Como ensayista Felipe ha dado constantes pistas de cuáles son los trampolines que utiliza para efectuar sus saltos: el temblor de Eliot, la capacidad de deslumbrar de Nabokov (otro gran humorista que no se conformaba con divertir), la hondura de Cernuda, el brillo de Chesterton. Como cuando los leemos a ellos, nos acompaña leyendo a Felipe Benítez Reyes la convicción de que será capaz de decir de modo memorable lo que se proponga: suscitar esa sensación es cosa sólo al alcance de aquellos que han logrado ganarle al mundo una parcela donde hacer ondear su bandera, una parcela en la que instalar su propio mundo, los que han logrado el milagro de imponer su voz y hacérnosla reconocer en cualquier parte donde suene.

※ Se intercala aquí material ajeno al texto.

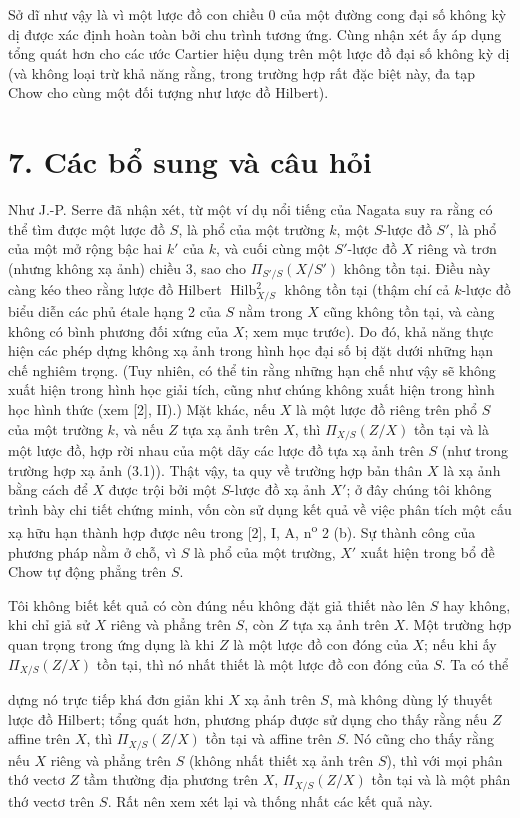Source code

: \documentclass[11pt,twoside,openany]{book}
\numberwithin{equation}{section}
\newcommand{\src}[1]{%
  \phantomsection\hypertarget{src:\fgasourceid:#1}{}%
  \marginpar{\raggedleft\footnotesize\sffamily #1}%
}
\newcommand{\fgasourceid}{unset}
\newcommand{\fsection}[2]{%
  \section*{#1. #2}%
  \addcontentsline{toc}{section}{#1. #2}%
}
\begin{document}
Sở dĩ như vậy là vì một lược đồ con chiều 0 của một đường cong đại số không
kỳ dị được xác định hoàn toàn bởi chu trình tương ứng. Cùng nhận xét ấy áp
dụng tổng quát hơn cho các ước Cartier hiệu dụng trên một lược đồ đại số không
kỳ dị (và không loại trừ khả năng rằng, trong trường hợp rất đặc biệt này, đa
tạp Chow cho cùng một đối tượng như lược đồ Hilbert).

\fsection{7}{Các bổ sung và câu hỏi}

Như J.-P. Serre đã nhận xét, từ một ví dụ nổi tiếng của Nagata suy ra rằng có
thể tìm được một lược đồ $S$, là phổ của một trường $k$, một $S$-lược đồ $S'$,
là phổ của một mở rộng bậc hai $k'$ của $k$, và cuối cùng một $S'$-lược đồ $X$
riêng và trơn (nhưng không xạ ảnh) chiều 3, sao cho $\Pi_{S'/S}(X/S')$ không
tồn tại. Điều này càng kéo theo rằng lược đồ Hilbert
$\operatorname{Hilb}^2_{X/S}$ không tồn tại (thậm chí cả $k$-lược đồ biểu diễn
các phủ étale hạng 2 của $S$ nằm trong $X$ cũng không tồn tại, và càng không có
bình phương đối xứng của $X$; xem mục trước). Do đó, khả năng thực hiện các
phép dựng không xạ ảnh trong hình học đại số bị đặt dưới những hạn chế nghiêm
trọng. (Tuy nhiên, có thể tin rằng những hạn chế như vậy sẽ không xuất hiện
trong hình học giải tích, cũng như chúng không xuất hiện trong hình học hình
thức (xem [2], II).) Mặt khác, nếu $X$ là một lược đồ riêng trên phổ $S$ của
một trường $k$, và nếu $Z$ tựa xạ ảnh trên $X$, thì $\Pi_{X/S}(Z/X)$ tồn tại
và là một lược đồ, hợp rời nhau của một dãy các lược đồ tựa xạ ảnh trên $S$
(như trong trường hợp xạ ảnh (3.1)). Thật vậy, ta quy về trường hợp bản thân
$X$ là xạ ảnh bằng cách để $X$ được trội bởi một $S$-lược đồ xạ ảnh $X'$; ở đây
chúng tôi không trình bày chi tiết chứng minh, vốn còn sử dụng kết quả về việc
phân tích một cấu xạ hữu hạn thành hợp được nêu trong [2], I, A,
n\textsuperscript{o} 2 (b). Sự thành công của phương pháp nằm ở chỗ, vì $S$ là
phổ của một trường, $X'$ xuất hiện trong bổ đề Chow tự động phẳng trên $S$.

Tôi không biết kết quả có còn đúng nếu không đặt giả thiết nào lên $S$ hay
không, khi chỉ giả sử $X$ riêng và phẳng trên $S$, còn $Z$ tựa xạ ảnh trên
$X$. Một trường hợp quan trọng trong ứng dụng là khi $Z$ là một lược đồ con
đóng của $X$; nếu khi ấy $\Pi_{X/S}(Z/X)$ tồn tại, thì nó nhất thiết là một
lược đồ con đóng của $S$. Ta có thể
\src{276}
dựng nó trực tiếp khá đơn giản khi $X$ xạ ảnh trên $S$, mà không dùng lý
thuyết lược đồ Hilbert; tổng quát hơn, phương pháp được sử dụng cho thấy rằng
nếu $Z$ affine trên $X$, thì $\Pi_{X/S}(Z/X)$ tồn tại và affine trên $S$. Nó
cũng cho thấy rằng nếu $X$ riêng và phẳng trên $S$ (không nhất thiết xạ ảnh
trên $S$), thì với mọi phân thớ vectơ $Z$ tầm thường địa phương trên $X$,
$\Pi_{X/S}(Z/X)$ tồn tại và là một phân thớ vectơ trên $S$. Rất nên xem xét
lại và thống nhất các kết quả này.
\end{document}
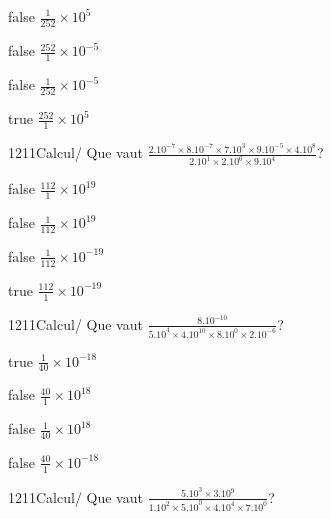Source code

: \documentclass[11pt]{article}
\begin{document}
            \begin{reponses}
                \item[false] $\frac{1}{252}\times 10^{5}$
                \item[false] $\frac{252}{1}\times 10^{-5}$
                \item[false] $\frac{1}{252}\times 10^{-5}$
                \item[true] $\frac{252}{1}\times 10^{5}$
            \end{reponses}
            
            \begin{question}{1211}{Calcul}{}{/}
                Que vaut $\frac{2.10^{-7}\times 8.10^{-7}\times 7.10^{3}\times 9.10^{-5}\times 4.10^{8}}{2.10^{1}\times 2.10^{6}\times 9.10^{4}}$?
            \end{question}
            
            \begin{reponses}
                \item[false] $\frac{112}{1}\times 10^{19}$
                \item[false] $\frac{1}{112}\times 10^{19}$
                \item[false] $\frac{1}{112}\times 10^{-19}$
                \item[true] $\frac{112}{1}\times 10^{-19}$
            \end{reponses}
            
            \begin{question}{1211}{Calcul}{}{/}
                Que vaut $\frac{8.10^{-10}}{5.10^{4}\times 4.10^{10}\times 8.10^{0}\times 2.10^{-6}}$?
            \end{question}
            
            \begin{reponses}
                \item[true] $\frac{1}{40}\times 10^{-18}$
                \item[false] $\frac{40}{1}\times 10^{18}$
                \item[false] $\frac{1}{40}\times 10^{18}$
                \item[false] $\frac{40}{1}\times 10^{-18}$
            \end{reponses}
            
            \begin{question}{1211}{Calcul}{}{/}
                Que vaut $\frac{5.10^{3}\times 3.10^{9}}{1.10^{2}\times 5.10^{0}\times 4.10^{4}\times 7.10^{0}}$?
            \end{question}
            
\end{document}
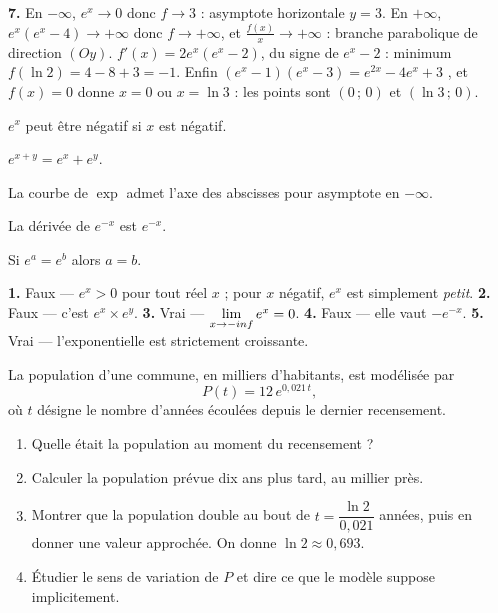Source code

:\begin{corrige}[annales]
\textbf{7.} En $-\infty$, $e^{x} \to 0$ donc $f \to 3$ : asymptote
horizontale $y = 3$. En $+\infty$, $e^{x}\left(e^{x}-4\right) \to +\infty$
donc $f \to +\infty$, et $\frac{f(x)}{x} \to +\infty$ : branche parabolique
de direction $(Oy)$. $f'(x) = 2e^{x}\left(e^{x}-2\right)$, du signe de
$e^{x}-2$ : minimum $f(\ln2) = 4-8+3 = -1$. Enfin
$\left(e^{x}-1\right)\left(e^{x}-3\right) = e^{2x}-4e^{x}+3$ \checkmark, et
$f(x) = 0$ donne $x = 0$ ou $x = \ln3$ : les points sont $(0\,;\,0)$ et
$(\ln3\,;\,0)$.
\end{corrige}

\begin{vraifaux}
\exo $e^{x}$ peut être négatif si $x$ est négatif.

\exo $e^{x+y} = e^{x}+e^{y}$.

\exo La courbe de $\exp$ admet l'axe des abscisses pour asymptote en
$-\infty$.

\exo La dérivée de $e^{-x}$ est $e^{-x}$.

\exo Si $e^{a} = e^{b}$ alors $a = b$.
\end{vraifaux}

\begin{corrige}
\textbf{1.} Faux — $e^{x}>0$ pour tout réel $x$ ; pour $x$ négatif, $e^{x}$
est simplement \emph{petit}.
\textbf{2.} Faux — c'est $e^{x}\times e^{y}$.
\textbf{3.} Vrai — $\limminf e^{x} = 0$.
\textbf{4.} Faux — elle vaut $-e^{-x}$.
\textbf{5.} Vrai — l'exponentielle est strictement croissante.
\end{corrige}

\begin{situation}
La population d'une commune, en milliers d'habitants,
est modélisée par
\[
  P(t) = 12\,e^{0{,}021\,t},
\]
où $t$ désigne le nombre d'années écoulées depuis le dernier recensement.

\begin{enumerate}[label=\textbf{\arabic*.}, leftmargin=*, itemsep=0.3em]
  \item Quelle était la population au moment du recensement ?
  \item Calculer la population prévue dix ans plus tard, au millier près.
  \item Montrer que la population double au bout de
        $t = \dfrac{\ln 2}{0{,}021}$ années, puis en donner une valeur
        approchée. On donne $\ln 2 \approx 0{,}693$.
  \item Étudier le sens de variation de $P$ et dire ce que le modèle suppose
        implicitement.
\end{enumerate}
\end{situation}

La voz de Felipe es una voz amable, descreída, dispuesta a celebrar la belleza con imágenes fulgurantes y corregir cualquier atisbo de grandilocuencia con un golpe de humor rotundo.
Ahora agrega dos títulos a ese mundo distinguido: los poemas de La misma luna (Visor) y la novela Mercado de espejismos (Destino), con la que ganó el Premio Nadal.
Hace unos meses, en un bar de Madrid, nos contaba Felipe los avatares que rodearon la redacción de su novela, su viaje a Colonia y la aparición de un bobo best-seller que empezaba con una idea que está en su novela. Resultaba tan descacharrante que uno no podía sino apremiarlo para que la concluyese.
El nuestro es un tiempo en el que inevitablemente el género narrativo por excelencia había de ser la parodia: un tiempo en el que miles de lectores quedan enganchados a la pésima prosa de unos redactores que les hablan de insondables misterios que tienen que ver con reliquias legendarias, con documentos que poseen sectas inverosímiles, con secretos que han esperado siglos para salir todos a la vez y conmocionar el panorama literario, se merecía una obra que, utilizando esas apasionantes zarandajas, se atreviese a dar unas cuantas volteretas para que lo que saliera incólume de su sacudida fuese aquello que rara vez asoma en las expediciones esotéricas de moda: la literatura.
Es lo que ha conseguido Felipe Benítez Reyes con una novela que no sólo resulta, como todas las suyas, radiante y divertidísima, sino que también consigue ser aquello a lo que debería aspirar cualquier novela: necesaria.